Napak Tilas Menyusuri Persinggahan Mantan Napiter
Pembentangan bendera di kaki Gunung Biru, adalah salah satu agenda peringatan HUT ke-79 RI bertajuk Napak Tilas Kembali ke NKRI yang digagas Polda Sulteng, berlangsung tiga hari 15 – 17 Agustus 2024. Kapolda Sulteng Irjen Pol Dr Agus Nugroho, mengatakan, agenda menapaktilasi jalur persinggahan teroris, semata-mata untuk mengingatkan para pihak, bahwa di Poso pernah ada kelompok masyarakat yang tidak berkenan dengan NKRI. Sebuah noktah merah dalam sejarah perjalanan bangsa yang tidak perlu diulang lagi.
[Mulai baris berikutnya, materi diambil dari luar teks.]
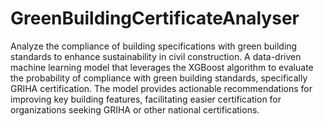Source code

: # GreenBuildingCertificateAnalyser
Analyze the compliance of building specifications with green building standards to enhance sustainability in civil construction.
A data-driven machine learning model that leverages the XGBoost algorithm to evaluate the probability of compliance with green building standards, specifically GRIHA certification. 
The model provides actionable recommendations for improving key building features, facilitating easier certification for organizations seeking GRIHA or other national certifications.
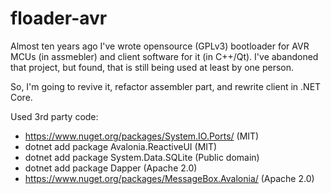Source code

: # floader-avr
Almost ten years ago I've wrote opensource (GPLv3) bootloader for AVR MCUs (in assmebler) and client software for it (in C++/Qt). I've abandoned that project, but found, that is still being used at least by one person.

So, I'm going to revive it, refactor assembler part, and rewrite client in .NET Core.

Used 3rd party code:
- https://www.nuget.org/packages/System.IO.Ports/ (MIT)
- dotnet add package Avalonia.ReactiveUI (MIT)
- dotnet add package System.Data.SQLite (Public domain)
- dotnet add package Dapper (Apache 2.0)
- https://www.nuget.org/packages/MessageBox.Avalonia/ (Apache 2.0)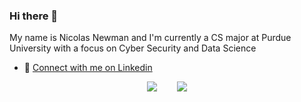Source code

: ### Hi there 👋

My name is Nicolas Newman and I'm currently a CS major at Purdue University with a focus on Cyber Security and Data Science
* 💼 [Connect with me on Linkedin](https://www.linkedin.com/in/nicolas-newman/)
<!--
**NicolasNewman/NicolasNewman** is a ✨ _special_ ✨ repository because its `README.md` (this file) appears on your GitHub profile.

Here are some ideas to get you started:

- 🔭 I’m currently working on ...
- 🌱 I’m currently learning ...
- 👯 I’m looking to collaborate on ...
- 🤔 I’m looking for help with ...
- 💬 Ask me about ...
- 📫 How to reach me: ...
- 😄 Pronouns: ...
- ⚡ Fun fact: ...
-->

<div style="display: flex; justify-content: center">
  <a href="https://github.com/NicolasNewman">
  <img style="margin: 0 1rem" align="center" src="https://github-readme-stats.vercel.app/api?username=nicolasnewman&theme=tokyonight&show_icons=true&count_private=true&include_all_commits=true" />
  </a>
  <a href="https://github.com/NicolasNewman">
    <img style="margin: 0 1rem" align="center" src="https://github-readme-stats.vercel.app/api/top-langs/?username=nicolasnewman&exclude_repo=VRPaint&langs_count=8&layout=compact&theme=tokyonight" />
  </a>
</div>

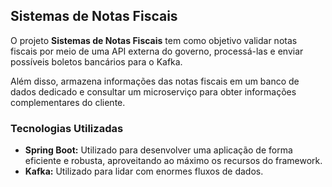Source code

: ## Sistemas de Notas Fiscais 
O projeto **Sistemas de Notas Fiscais** tem como objetivo validar notas fiscais por meio de uma API externa do governo, processá-las e 
enviar possíveis boletos bancários para o Kafka. 

Além disso, armazena informações das notas fiscais em um banco de dados dedicado e consultar um microserviço para obter informações 
complementares do cliente. 

### Tecnologias Utilizadas 
- **Spring Boot:** Utilizado para desenvolver uma aplicação de forma eficiente e robusta, aproveitando ao máximo os recursos do framework. 
- **Kafka:**  Utilizado para lidar com enormes fluxos de dados.
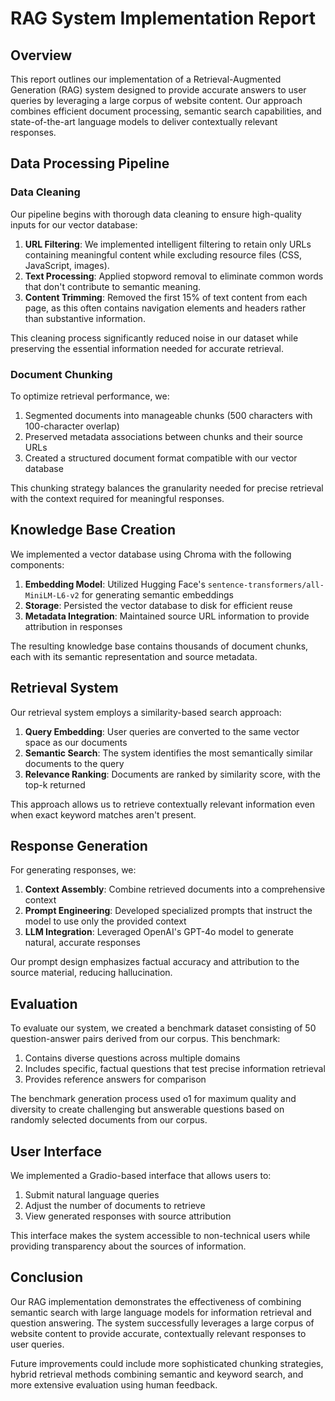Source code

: # RAG System Implementation Report

## Overview

This report outlines our implementation of a Retrieval-Augmented Generation (RAG) system designed to provide accurate answers to user queries by leveraging a large corpus of website content. Our approach combines efficient document processing, semantic search capabilities, and state-of-the-art language models to deliver contextually relevant responses.

## Data Processing Pipeline

### Data Cleaning

Our pipeline begins with thorough data cleaning to ensure high-quality inputs for our vector database:

1. **URL Filtering**: We implemented intelligent filtering to retain only URLs containing meaningful content while excluding resource files (CSS, JavaScript, images).
2. **Text Processing**: Applied stopword removal to eliminate common words that don't contribute to semantic meaning.
3. **Content Trimming**: Removed the first 15% of text content from each page, as this often contains navigation elements and headers rather than substantive information.

This cleaning process significantly reduced noise in our dataset while preserving the essential information needed for accurate retrieval.

### Document Chunking

To optimize retrieval performance, we:

1. Segmented documents into manageable chunks (500 characters with 100-character overlap)
2. Preserved metadata associations between chunks and their source URLs
3. Created a structured document format compatible with our vector database

This chunking strategy balances the granularity needed for precise retrieval with the context required for meaningful responses.

## Knowledge Base Creation

We implemented a vector database using Chroma with the following components:

1. **Embedding Model**: Utilized Hugging Face's `sentence-transformers/all-MiniLM-L6-v2` for generating semantic embeddings
2. **Storage**: Persisted the vector database to disk for efficient reuse
3. **Metadata Integration**: Maintained source URL information to provide attribution in responses

The resulting knowledge base contains thousands of document chunks, each with its semantic representation and source metadata.

## Retrieval System

Our retrieval system employs a similarity-based search approach:

1. **Query Embedding**: User queries are converted to the same vector space as our documents
2. **Semantic Search**: The system identifies the most semantically similar documents to the query
3. **Relevance Ranking**: Documents are ranked by similarity score, with the top-k returned

This approach allows us to retrieve contextually relevant information even when exact keyword matches aren't present.

## Response Generation

For generating responses, we:

1. **Context Assembly**: Combine retrieved documents into a comprehensive context
2. **Prompt Engineering**: Developed specialized prompts that instruct the model to use only the provided context
3. **LLM Integration**: Leveraged OpenAI's GPT-4o model to generate natural, accurate responses

Our prompt design emphasizes factual accuracy and attribution to the source material, reducing hallucination.

## Evaluation

To evaluate our system, we created a benchmark dataset consisting of 50 question-answer pairs derived from our corpus. This benchmark:

1. Contains diverse questions across multiple domains
2. Includes specific, factual questions that test precise information retrieval
3. Provides reference answers for comparison

The benchmark generation process used o1 for maximum quality and diversity to create challenging but answerable questions based on randomly selected documents from our corpus.

## User Interface

We implemented a Gradio-based interface that allows users to:

1. Submit natural language queries
2. Adjust the number of documents to retrieve
3. View generated responses with source attribution

This interface makes the system accessible to non-technical users while providing transparency about the sources of information.

## Conclusion

Our RAG implementation demonstrates the effectiveness of combining semantic search with large language models for information retrieval and question answering. The system successfully leverages a large corpus of website content to provide accurate, contextually relevant responses to user queries.

Future improvements could include more sophisticated chunking strategies, hybrid retrieval methods combining semantic and keyword search, and more extensive evaluation using human feedback.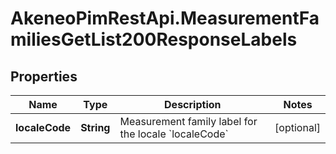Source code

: # AkeneoPimRestApi.MeasurementFamiliesGetList200ResponseLabels

## Properties

Name | Type | Description | Notes
------------ | ------------- | ------------- | -------------
**localeCode** | **String** | Measurement family label for the locale &#x60;localeCode&#x60; | [optional] 


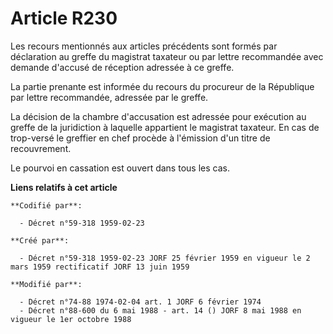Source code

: # Article R230

Les recours mentionnés aux articles précédents sont formés par déclaration au greffe du magistrat taxateur ou par lettre
recommandée avec demande d'accusé de réception adressée à ce greffe.

La partie prenante est informée du recours du procureur de la République par lettre recommandée, adressée par le greffe.

La décision de la chambre d'accusation est adressée pour exécution au greffe de la juridiction à laquelle appartient le
magistrat taxateur. En cas de trop-versé le greffier en chef procède à l'émission d'un titre de recouvrement.

Le pourvoi en cassation est ouvert dans tous les cas.

**Liens relatifs à cet article**

	**Codifié par**:

	  - Décret n°59-318 1959-02-23

	**Créé par**:

	  - Décret n°59-318 1959-02-23 JORF 25 février 1959 en vigueur le 2 mars 1959 rectificatif JORF 13 juin 1959

	**Modifié par**:

	  - Décret n°74-88 1974-02-04 art. 1 JORF 6 février 1974
	  - Décret n°88-600 du 6 mai 1988 - art. 14 () JORF 8 mai 1988 en vigueur le 1er octobre 1988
Komandan Satgas Operasi Madago Raya, Kombes Boy F Samola, mengatakan, menyusuri jejak teroris adalah mengenal lebih dekat jejak kekerasan yang pernah terjadi di Bumi Sintuwu Maroso. Napak tilas jejak teroris merupakan perjalanan untuk menyusuri bayang-bayang kelam masa lalu. Namun, di balik jejak yang kelam itu, tersembunyi kisah kebangkitan dan harapan. Karena itulah, sebut Boy Samola, perjalanan menyisir jejak eks napiter, adalah perjalanan untuk membangkitkan semangat kebangsaan dan persatuan yang ditandai dengan penyerahan bendera merah putih yang dipancang di halaman rumah, pembagian bibit tanaman serta bingkisan kepada warga eks napiter di sepanjang jalur yang dilalui.
Dimulai di kediaman Fitrah Larata (40) dan Iswadi (45) keduanya di Desa Tiwaa, menyusul di kediaman Muhrin Uke di Desa Maranda – Kecamatan Poso Pesisir, mereka adalah mantan napiter yang kini kembali berbaur dengan masyarakat luas, menjalankan hak dan kewajiban sebagai warga desa dan setia pada NKRI dan Pancasila. Seperti yang dikemukakan pada wartawan, mereka kini, adalah bagian dari Indonesia, tanah air sejati, berikrar setia untuk mengabdi dan menjaga kedamaian yang dulu sempat direnggutnya. Dalam pelukan Ibu Pertiwi, mereka menemukan makna sejati dari kebebasan dan kemerdekaan.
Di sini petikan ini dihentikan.